Posted on April 08, 2020 by Josh Puttock
A common perception of pre-workout meals is that there needs to be heavy focus on carbohydrates to fuel the body with energy, as carbohydrates are the body’s primary source of energy.
This isn’t looking to discredit this method as carbohydrates are and will always be an essential macronutrient, both pre and post-workout. However, many people will have experienced occasions where an overload of carbohydrates leads to the body feeling heavy and lethargic, as well as stomach discomfort during exercise.

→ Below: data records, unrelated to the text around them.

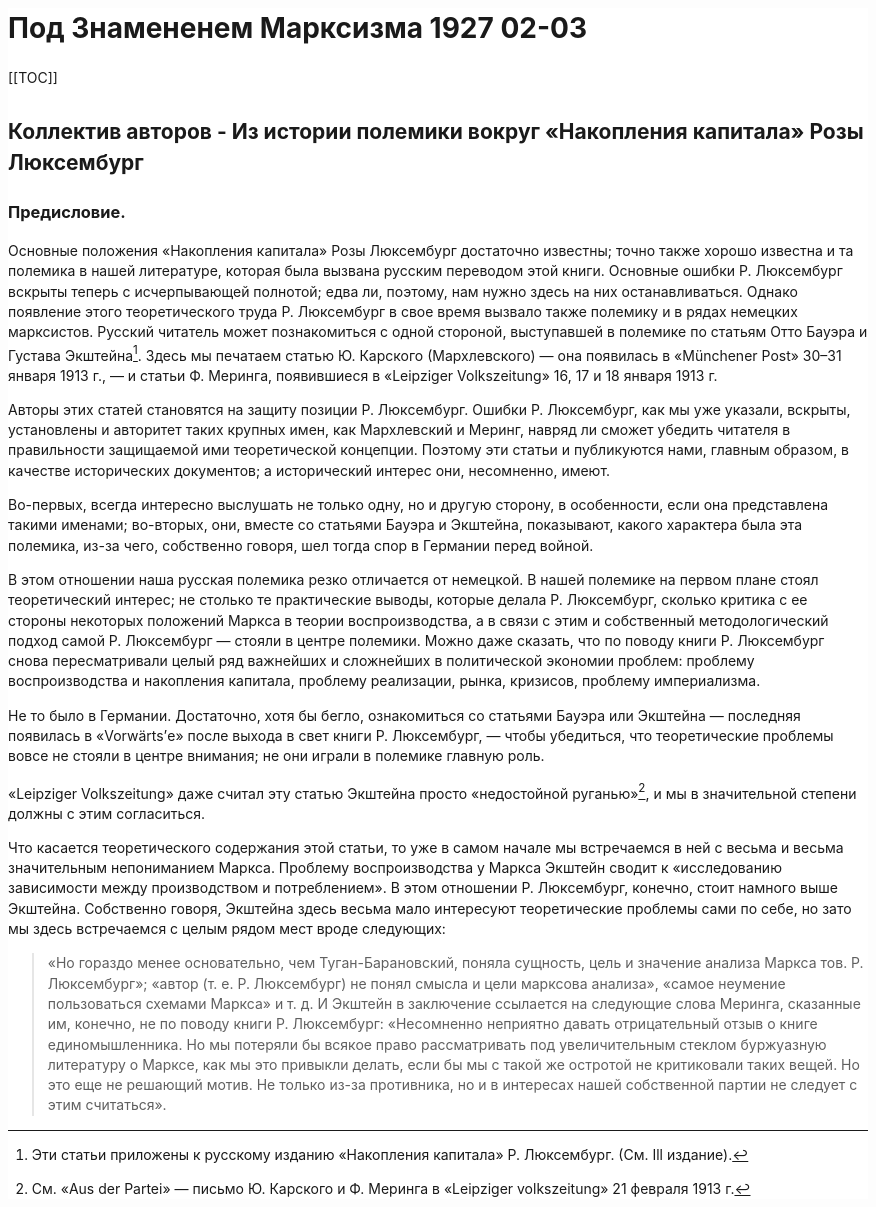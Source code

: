 # Под Знамененем Марксизма 1927 02-03

[[TOC]]

## Коллектив авторов - Из истории полемики вокруг «Накопления капитала» Розы Люксембург

### Предисловие.

Основные положения «Накопления капитала» Розы Люксембург достаточно известны; точно также хорошо известна и та полемика в нашей литературе, которая была вызвана русским переводом этой книги. Основные ошибки Р. Люксембург вскрыты теперь с исчерпывающей полнотой; едва ли, поэтому, нам нужно здесь на них останавливаться. Однако появление этого теоретического труда Р. Люксембург в свое время вызвало также полемику и в рядах немецких марксистов. Русский читатель может познакомиться с одной стороной, выступавшей в полемике по статьям Отто Бауэра и Густава Экштейна[^1]. Здесь мы печатаем статью Ю. Карского (Мархлевского) — она появилась в «Münchener Post» 30–31 января 1913 г., — и статьи Ф. Меринга, появившиеся в «Leipziger Volkszeitung» 16, 17 и 18 января 1913 г.

[^1]: Эти статьи приложены к русскому изданию «Накопления капитала» Р. Люксембург. (См. Ill издание).

Авторы этих статей становятся на защиту позиции Р. Люксембург. Ошибки Р. Люксембург, как мы уже указали, вскрыты, установлены и авторитет таких крупных имен, как Мархлевский и Меринг, навряд ли сможет убедить читателя в правильности защищаемой ими теоретической концепции. Поэтому эти статьи и публикуются нами, главным образом, в качестве исторических документов; а исторический интерес они, несомненно, имеют.

Во-первых, всегда интересно выслушать не только одну, но и другую сторону, в особенности, если она представлена такими именами; во-вторых, они, вместе со статьями Бауэра и Экштейна, показывают, какого характера была эта полемика, из-за чего, собственно говоря, шел тогда спор в Германии перед войной.

В этом отношении наша русская полемика резко отличается от немецкой. В нашей полемике на первом плане стоял теоретический интерес; не столько те практические выводы, которые делала Р. Люксембург, сколько критика с ее стороны некоторых положений Маркса в теории воспроизводства, а в связи с этим и собственный методологический подход самой Р. Люксембург — стояли в центре полемики. Можно даже сказать, что по поводу книги Р. Люксембург снова пересматривали целый ряд важнейших и сложнейших в политической экономии проблем: проблему воспроизводства и накопления капитала, проблему реализации, рынка, кризисов, проблему империализма.


Не то было в Германии. Достаточно, хотя бы бегло, ознакомиться со статьями Бауэра или Экштейна — последняя появилась в «Vorwärts’е» после выхода в свет книги Р. Люксембург, — чтобы убедиться, что теоретические проблемы вовсе не стояли в центре внимания; не они играли в полемике главную роль.

«Leipziger Volkszeitung» даже считал эту статью Экштейна просто «недостойной руганью»[^2], и мы в значительной степени должны с этим согласиться.

[^2]: См. «Aus der Partei» — письмо Ю. Карского и Ф. Меринга в «Leipziger volkszeitung» 21 февраля 1913 г.

Что касается теоретического содержания этой статьи, то уже в самом начале мы встречаемся в ней с весьма и весьма значительным непониманием Маркса. Проблему воспроизводства у Маркса Экштейн сводит к «исследованию зависимости между производством и потреблением». В этом отношении Р. Люксембург, конечно, стоит намного выше Экштейна. Собственно говоря, Экштейна здесь весьма мало интересуют теоретические проблемы сами по себе, но зато мы здесь встречаемся с целым рядом мест вроде следующих:

> «Но гораздо менее основательно, чем Туган-Барановский, поняла сущность, цель и значение анализа Маркса тов. Р. Люксембург»; «автор (т. е. Р. Люксембург) не понял смысла и цели марксова анализа», «самое неумение пользоваться схемами Маркса» и т. д. И Экштейн в заключение ссылается на следующие слова Меринга, сказанные им, конечно, не по поводу книги Р. Люксембург: «Несомненно неприятно давать отрицательный отзыв о книге единомышленника. Но мы потеряли бы всякое право рассматривать под увеличительным стеклом буржуазную литературу о Марксе, как мы это привыкли делать, если бы мы с такой же остротой не критиковали таких вещей. Но это еще не решающий мотив. Не только из-за противника, но и в интересах нашей собственной партии не следует с этим считаться».


[^3]:  См. **F. Sternberg**. Der Imperialismus. Malik-Verlag. Berlin.
[^4]: О том же свидетельствует и К. Каутский в одной из своих последних работ «Встречались даже социалисты, — говорит он, — которые мечтали о том, что будто бы, возможно заинтересовать в социализме даже монархии в том случае, если преподнести его в качестве средства, которое удовлетворяло бы их жажду завоеваний, именно в **их колониальной политике**, пушки за права народа. Это представление, полагавшее полагало (так в оригинале), что можно избежать насильственного низвержения милитаристической монархии, т. е. революции путем постепенных реформ, противопоставлялось революционное как реформистское. **Вокруг этого вопроса кипела в последние два десятилетия перед войной ожесточеннейшая борьба внутри партии**» (Курсив наш). К. Kautsky, Die proletarische Revolutionen und ihr Programm, 2-e Aufl., 1922, стр. 83.
[^5]: См. «Aus der Partei».
[^6]: См. **Роза Люксембург**, Накопление капитала, русский перевод Ш. Дволайцкого, 3-е изд., стр. 489—490.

The timing of pre-workout meals is important and dependent on the type of food eaten, and coincides with how long before exercise the meal should be consumed. Below is a very general guide;
2.5 – 3.5 hours before training = Lean protein sources and complex carbohydrates
1.5 – 2.5 hours before training = carbohydrates such as oats with nuts/fruit
Within an hour or less of training = simple carbohydrates such as fruit with Greek yoghurt
Ingredients – Serves 2
- ¼ of an onion
- 10 chopped baby plum tomatoes
- 15 olives (chopped into half)
- ½ cucumber (chopped into small pieces)
- 50g Feta cheese
- teaspoon of garlic oil added on top of salad
- x4 boiled eggs
- x2 can of tuna
Chop all salad ingredients into a bowl and pour a teaspoon of garlic oil on top, then mix together to spread flavour.
Boil eggs for 8 -10 minutes on a high heat.
Whether you cook the tuna or not is down to personal preference. My preference is cooked. Leave the tuna on a medium heat for 3-5 minutes and add to plate with a teaspoon of mayonnaise.
And lastly, a nice flavoured mango and lychee green tea to wash it all down.